-- Exercise aim --
What you output must be the exact lines from the first line of the data through the one holding "международным институтом.", with no pictures.

-- The records --
▬▬▬▬▬▬

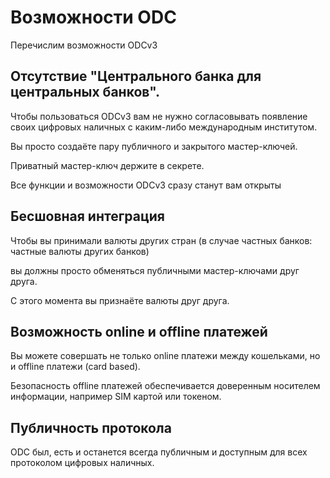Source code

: # Возможности ODC

Перечислим возможности ODCv3

## Отсутствие "Центрального банка для центральных банков". 
Чтобы пользоваться ODCv3 вам не нужно согласовывать
появление своих цифровых наличных с каким-либо 
международным институтом.

Вы просто создаёте пару публичного и закрытого 
мастер-ключей.

Приватный мастер-ключ держите в секрете. 

Все функции и возможности ODCv3 сразу станут вам открыты

## Бесшовная интеграция

Чтобы вы принимали валюты других стран
(в случае частных банков: частные валюты других банков)

вы должны просто обменяться публичными мастер-ключами друг друга.

С этого момента вы признаёте валюты друг друга. 

## Возможность online и offline платежей

Вы можете совершать не только 
online платежи между кошельками,
но и offline платежи (card based).

Безопасность offline
платежей обеспечивается доверенным носителем информации,
например SIM картой или токеном.

## Публичность протокола

ODC был, есть и останется всегда публичным и доступным 
для всех протоколом цифровых наличных.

▬▬▬▬▬▬

-- Exercise output --
Source code

: # Возможности ODC

Перечислим возможности ODCv3

## Отсутствие "Центрального банка для центральных банков". 
Чтобы пользоваться ODCv3 вам не нужно согласовывать
появление своих цифровых наличных с каким-либо 
международным институтом.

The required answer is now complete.